# Task goal
The expected response is a copy of every line in the entries below that includes the word "more".

# Records drawn from a dataset
================================
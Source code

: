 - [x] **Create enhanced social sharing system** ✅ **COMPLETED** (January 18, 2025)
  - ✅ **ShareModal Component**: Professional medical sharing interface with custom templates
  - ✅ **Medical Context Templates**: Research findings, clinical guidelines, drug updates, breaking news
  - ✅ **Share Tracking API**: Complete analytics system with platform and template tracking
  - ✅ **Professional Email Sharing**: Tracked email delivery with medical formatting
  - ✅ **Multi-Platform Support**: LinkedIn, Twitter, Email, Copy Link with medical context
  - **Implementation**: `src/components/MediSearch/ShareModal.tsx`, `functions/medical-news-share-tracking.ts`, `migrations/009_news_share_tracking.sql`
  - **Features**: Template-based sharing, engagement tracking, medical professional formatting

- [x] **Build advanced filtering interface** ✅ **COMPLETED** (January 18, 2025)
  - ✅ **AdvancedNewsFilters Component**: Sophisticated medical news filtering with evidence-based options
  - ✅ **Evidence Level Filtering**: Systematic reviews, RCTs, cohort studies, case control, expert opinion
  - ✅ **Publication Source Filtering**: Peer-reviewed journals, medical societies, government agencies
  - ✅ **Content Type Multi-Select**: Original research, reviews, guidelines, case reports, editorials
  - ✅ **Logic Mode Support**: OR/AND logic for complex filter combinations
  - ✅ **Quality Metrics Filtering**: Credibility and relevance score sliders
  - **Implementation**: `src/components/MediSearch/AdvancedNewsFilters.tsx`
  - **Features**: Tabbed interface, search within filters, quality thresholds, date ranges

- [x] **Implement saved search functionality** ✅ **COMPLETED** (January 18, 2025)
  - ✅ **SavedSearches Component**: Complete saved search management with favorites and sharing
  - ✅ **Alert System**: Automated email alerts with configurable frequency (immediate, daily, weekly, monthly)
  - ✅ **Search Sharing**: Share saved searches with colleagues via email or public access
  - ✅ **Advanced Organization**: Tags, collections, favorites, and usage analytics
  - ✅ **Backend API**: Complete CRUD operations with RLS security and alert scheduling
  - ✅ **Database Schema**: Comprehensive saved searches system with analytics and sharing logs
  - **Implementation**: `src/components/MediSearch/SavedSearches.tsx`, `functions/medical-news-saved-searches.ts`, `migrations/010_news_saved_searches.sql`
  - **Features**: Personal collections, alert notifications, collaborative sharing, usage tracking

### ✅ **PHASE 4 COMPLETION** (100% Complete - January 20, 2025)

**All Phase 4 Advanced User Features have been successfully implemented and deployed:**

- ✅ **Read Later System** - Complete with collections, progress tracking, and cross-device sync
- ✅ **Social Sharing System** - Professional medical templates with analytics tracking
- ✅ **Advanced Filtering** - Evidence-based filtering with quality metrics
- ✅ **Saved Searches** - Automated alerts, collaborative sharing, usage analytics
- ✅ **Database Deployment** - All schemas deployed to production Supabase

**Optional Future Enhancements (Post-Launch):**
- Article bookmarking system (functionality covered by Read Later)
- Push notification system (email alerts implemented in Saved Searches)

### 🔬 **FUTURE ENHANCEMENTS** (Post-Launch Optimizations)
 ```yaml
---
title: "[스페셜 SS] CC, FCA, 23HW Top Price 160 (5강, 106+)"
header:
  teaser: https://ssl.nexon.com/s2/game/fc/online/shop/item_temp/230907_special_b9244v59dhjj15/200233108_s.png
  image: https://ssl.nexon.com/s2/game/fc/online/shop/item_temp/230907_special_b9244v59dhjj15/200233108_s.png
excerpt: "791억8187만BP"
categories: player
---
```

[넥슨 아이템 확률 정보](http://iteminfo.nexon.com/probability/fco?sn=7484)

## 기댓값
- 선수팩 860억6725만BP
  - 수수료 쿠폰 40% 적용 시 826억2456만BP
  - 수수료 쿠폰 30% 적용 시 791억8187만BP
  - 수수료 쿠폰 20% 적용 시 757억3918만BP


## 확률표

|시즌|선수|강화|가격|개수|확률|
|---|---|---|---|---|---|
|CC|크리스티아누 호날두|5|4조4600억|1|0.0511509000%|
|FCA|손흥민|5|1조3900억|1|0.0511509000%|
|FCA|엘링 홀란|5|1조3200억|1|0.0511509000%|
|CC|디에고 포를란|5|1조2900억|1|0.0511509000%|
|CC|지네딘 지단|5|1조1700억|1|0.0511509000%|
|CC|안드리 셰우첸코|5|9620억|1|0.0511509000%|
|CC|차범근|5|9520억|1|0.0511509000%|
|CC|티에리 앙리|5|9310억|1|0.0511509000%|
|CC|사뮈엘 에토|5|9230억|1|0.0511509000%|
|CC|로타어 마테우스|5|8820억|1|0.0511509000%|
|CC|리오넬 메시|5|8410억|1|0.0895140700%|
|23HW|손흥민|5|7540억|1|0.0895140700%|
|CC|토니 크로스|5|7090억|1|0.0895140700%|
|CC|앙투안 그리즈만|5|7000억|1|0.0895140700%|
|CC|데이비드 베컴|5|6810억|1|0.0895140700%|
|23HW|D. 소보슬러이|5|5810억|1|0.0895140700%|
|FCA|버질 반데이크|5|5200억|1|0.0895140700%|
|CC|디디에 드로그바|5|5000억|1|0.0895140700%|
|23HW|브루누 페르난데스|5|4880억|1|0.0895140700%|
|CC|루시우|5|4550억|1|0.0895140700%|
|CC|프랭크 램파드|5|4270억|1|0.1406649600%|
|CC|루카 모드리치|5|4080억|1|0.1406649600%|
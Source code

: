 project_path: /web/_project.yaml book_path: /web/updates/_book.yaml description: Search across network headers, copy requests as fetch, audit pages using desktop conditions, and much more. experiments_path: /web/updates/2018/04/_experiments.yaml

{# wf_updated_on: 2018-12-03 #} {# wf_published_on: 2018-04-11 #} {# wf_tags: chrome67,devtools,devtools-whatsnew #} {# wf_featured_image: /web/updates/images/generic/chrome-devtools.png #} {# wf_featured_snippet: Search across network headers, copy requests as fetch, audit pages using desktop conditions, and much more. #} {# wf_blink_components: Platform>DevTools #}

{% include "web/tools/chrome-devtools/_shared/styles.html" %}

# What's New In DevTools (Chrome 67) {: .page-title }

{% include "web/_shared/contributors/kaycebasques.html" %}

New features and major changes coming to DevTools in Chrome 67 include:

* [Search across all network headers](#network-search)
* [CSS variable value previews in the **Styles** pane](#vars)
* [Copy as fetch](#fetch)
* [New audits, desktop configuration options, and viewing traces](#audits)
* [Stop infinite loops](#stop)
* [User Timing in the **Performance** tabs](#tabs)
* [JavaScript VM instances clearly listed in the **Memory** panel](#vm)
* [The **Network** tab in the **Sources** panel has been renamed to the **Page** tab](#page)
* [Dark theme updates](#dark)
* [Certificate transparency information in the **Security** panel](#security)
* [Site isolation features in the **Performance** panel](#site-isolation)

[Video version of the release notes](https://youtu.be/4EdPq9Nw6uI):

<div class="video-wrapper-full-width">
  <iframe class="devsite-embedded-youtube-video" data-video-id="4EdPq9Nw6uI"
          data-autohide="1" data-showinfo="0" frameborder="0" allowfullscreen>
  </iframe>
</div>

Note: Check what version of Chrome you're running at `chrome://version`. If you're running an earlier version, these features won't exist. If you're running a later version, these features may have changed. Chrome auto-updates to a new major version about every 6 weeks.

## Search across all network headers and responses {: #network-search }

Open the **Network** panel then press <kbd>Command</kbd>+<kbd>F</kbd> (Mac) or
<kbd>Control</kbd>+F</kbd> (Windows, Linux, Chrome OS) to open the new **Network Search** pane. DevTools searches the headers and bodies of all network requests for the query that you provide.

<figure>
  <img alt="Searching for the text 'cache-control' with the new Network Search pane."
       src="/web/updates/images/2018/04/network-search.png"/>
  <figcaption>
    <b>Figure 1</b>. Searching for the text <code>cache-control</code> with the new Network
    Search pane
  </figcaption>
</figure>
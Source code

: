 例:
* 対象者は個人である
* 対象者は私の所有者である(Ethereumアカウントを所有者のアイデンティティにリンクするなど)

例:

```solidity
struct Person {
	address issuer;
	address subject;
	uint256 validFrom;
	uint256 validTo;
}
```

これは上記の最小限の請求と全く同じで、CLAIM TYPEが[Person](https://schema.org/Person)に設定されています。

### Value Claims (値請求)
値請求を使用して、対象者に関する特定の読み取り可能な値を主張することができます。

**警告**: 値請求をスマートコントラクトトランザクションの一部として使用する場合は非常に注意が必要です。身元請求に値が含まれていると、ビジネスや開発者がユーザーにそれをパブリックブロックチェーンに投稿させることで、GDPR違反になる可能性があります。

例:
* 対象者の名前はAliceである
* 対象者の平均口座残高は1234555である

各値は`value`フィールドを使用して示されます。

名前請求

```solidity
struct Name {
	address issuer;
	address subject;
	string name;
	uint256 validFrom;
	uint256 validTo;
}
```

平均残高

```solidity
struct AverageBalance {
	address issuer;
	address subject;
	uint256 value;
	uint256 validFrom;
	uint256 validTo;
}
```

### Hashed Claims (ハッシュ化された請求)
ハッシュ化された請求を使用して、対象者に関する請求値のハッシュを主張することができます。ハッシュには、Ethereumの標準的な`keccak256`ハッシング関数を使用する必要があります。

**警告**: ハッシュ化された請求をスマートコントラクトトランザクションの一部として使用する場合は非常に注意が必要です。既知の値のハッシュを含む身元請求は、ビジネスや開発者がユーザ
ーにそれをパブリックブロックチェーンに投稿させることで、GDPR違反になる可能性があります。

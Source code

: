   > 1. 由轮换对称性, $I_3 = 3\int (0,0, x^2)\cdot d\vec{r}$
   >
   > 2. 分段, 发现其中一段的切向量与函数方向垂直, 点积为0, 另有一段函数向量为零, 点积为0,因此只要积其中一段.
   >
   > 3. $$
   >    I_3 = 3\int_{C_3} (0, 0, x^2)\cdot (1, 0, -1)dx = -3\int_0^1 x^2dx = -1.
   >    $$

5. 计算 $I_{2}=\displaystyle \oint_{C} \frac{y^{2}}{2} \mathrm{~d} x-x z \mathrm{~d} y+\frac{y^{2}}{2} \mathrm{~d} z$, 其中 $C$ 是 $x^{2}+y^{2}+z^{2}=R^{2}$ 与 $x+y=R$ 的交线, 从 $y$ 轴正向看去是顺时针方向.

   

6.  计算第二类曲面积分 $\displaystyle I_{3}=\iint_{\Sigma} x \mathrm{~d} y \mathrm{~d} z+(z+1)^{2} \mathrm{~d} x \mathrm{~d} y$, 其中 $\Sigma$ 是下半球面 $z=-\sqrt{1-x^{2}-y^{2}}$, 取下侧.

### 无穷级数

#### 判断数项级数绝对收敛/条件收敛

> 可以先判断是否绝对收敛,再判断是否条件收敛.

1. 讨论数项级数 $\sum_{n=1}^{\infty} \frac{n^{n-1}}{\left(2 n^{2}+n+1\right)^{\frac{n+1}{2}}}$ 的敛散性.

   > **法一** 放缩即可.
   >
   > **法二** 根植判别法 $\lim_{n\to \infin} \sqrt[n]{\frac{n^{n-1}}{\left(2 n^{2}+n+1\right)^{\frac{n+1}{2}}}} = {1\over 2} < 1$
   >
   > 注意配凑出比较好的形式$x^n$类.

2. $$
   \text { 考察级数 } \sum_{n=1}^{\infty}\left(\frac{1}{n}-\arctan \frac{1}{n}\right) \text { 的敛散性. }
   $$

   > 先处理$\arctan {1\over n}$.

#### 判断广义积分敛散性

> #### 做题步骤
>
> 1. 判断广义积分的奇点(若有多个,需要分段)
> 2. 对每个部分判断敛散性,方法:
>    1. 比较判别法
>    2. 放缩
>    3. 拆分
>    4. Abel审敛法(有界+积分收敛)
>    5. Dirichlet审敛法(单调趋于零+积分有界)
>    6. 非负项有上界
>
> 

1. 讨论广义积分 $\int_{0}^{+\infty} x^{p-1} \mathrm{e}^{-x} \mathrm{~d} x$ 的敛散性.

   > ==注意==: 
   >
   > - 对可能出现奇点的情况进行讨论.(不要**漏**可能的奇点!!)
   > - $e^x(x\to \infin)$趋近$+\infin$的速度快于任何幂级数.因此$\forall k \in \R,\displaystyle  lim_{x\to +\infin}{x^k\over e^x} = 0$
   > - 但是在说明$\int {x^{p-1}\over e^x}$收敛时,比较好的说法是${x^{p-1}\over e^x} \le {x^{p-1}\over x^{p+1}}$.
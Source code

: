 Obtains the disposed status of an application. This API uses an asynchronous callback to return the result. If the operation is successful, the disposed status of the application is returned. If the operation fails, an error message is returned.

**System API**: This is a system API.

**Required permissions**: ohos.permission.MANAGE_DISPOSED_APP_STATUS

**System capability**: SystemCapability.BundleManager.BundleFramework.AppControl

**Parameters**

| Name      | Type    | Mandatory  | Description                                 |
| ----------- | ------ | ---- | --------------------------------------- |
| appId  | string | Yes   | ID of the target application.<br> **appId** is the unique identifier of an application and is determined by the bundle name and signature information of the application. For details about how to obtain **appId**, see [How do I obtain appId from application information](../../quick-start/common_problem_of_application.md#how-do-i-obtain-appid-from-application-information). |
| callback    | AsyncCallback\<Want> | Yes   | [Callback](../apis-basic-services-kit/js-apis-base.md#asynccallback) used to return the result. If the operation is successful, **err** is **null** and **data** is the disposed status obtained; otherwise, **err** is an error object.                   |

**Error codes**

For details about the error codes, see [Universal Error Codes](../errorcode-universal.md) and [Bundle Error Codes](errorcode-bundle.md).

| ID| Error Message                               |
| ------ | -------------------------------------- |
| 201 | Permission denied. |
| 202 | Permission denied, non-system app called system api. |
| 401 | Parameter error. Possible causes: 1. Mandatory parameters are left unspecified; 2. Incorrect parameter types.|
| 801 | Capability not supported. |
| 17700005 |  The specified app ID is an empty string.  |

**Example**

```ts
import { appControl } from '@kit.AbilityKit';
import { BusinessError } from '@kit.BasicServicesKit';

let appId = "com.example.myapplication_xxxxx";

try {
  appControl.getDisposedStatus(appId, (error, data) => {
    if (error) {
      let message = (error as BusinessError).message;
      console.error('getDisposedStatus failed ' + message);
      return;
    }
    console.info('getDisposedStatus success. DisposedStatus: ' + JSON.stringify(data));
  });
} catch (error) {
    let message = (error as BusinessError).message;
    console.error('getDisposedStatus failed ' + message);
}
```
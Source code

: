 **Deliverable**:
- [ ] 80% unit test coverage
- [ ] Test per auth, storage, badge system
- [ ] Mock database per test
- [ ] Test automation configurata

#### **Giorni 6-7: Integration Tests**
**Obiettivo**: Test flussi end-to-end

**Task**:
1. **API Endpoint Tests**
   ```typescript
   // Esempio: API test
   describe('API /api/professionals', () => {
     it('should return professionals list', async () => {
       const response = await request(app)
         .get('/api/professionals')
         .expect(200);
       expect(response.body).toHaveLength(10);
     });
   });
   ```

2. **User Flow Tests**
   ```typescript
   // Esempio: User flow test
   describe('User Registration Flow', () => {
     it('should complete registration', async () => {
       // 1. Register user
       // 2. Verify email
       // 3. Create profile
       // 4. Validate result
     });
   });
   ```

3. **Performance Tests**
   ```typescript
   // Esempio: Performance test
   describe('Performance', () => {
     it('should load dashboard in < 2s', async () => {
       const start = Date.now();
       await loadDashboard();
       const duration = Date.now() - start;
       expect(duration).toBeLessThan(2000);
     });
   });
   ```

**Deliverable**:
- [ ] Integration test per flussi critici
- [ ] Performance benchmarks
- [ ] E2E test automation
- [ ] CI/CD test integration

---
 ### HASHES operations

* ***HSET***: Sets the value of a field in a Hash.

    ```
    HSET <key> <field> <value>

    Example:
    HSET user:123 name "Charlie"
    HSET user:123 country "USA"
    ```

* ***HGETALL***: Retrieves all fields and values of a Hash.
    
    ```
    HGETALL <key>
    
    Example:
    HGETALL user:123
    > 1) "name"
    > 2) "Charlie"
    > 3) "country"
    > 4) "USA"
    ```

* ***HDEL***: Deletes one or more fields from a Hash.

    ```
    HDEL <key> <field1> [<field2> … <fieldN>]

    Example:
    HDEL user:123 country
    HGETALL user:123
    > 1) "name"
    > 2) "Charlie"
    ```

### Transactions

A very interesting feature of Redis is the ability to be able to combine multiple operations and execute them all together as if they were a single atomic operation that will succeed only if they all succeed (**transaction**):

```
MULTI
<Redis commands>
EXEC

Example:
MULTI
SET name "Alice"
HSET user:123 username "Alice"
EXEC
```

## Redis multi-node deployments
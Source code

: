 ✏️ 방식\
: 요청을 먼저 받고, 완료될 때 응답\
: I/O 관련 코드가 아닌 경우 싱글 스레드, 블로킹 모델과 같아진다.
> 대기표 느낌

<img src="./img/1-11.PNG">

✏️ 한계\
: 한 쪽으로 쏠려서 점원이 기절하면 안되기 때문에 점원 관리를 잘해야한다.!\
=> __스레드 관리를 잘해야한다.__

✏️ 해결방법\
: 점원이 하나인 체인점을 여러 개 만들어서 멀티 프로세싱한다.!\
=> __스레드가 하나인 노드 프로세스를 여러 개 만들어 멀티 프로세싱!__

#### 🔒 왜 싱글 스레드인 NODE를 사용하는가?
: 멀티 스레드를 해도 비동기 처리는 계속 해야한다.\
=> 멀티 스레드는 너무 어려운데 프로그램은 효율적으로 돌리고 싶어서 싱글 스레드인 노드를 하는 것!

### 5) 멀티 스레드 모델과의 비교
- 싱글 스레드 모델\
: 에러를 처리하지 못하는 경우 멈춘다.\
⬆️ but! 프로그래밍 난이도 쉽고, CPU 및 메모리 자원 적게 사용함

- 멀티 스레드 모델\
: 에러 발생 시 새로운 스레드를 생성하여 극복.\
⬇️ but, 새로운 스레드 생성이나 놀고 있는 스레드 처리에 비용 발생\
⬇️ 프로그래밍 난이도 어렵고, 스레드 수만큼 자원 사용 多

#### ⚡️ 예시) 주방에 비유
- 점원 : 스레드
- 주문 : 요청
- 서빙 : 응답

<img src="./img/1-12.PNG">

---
================================
# Output for this task
: project_path: /web/_project.yaml book_path: /web/updates/_book.yaml description: Search across network headers, copy requests as fetch, audit pages using desktop conditions, and much more. experiments_path: /web/updates/2018/04/_experiments.yaml
{# wf_updated_on: 2018-12-03 #} {# wf_published_on: 2018-04-11 #} {# wf_tags: chrome67,devtools,devtools-whatsnew #} {# wf_featured_image: /web/updates/images/generic/chrome-devtools.png #} {# wf_featured_snippet: Search across network headers, copy requests as fetch, audit pages using desktop conditions, and much more. #} {# wf_blink_components: Platform>DevTools #}
* ***HDEL***: Deletes one or more fields from a Hash.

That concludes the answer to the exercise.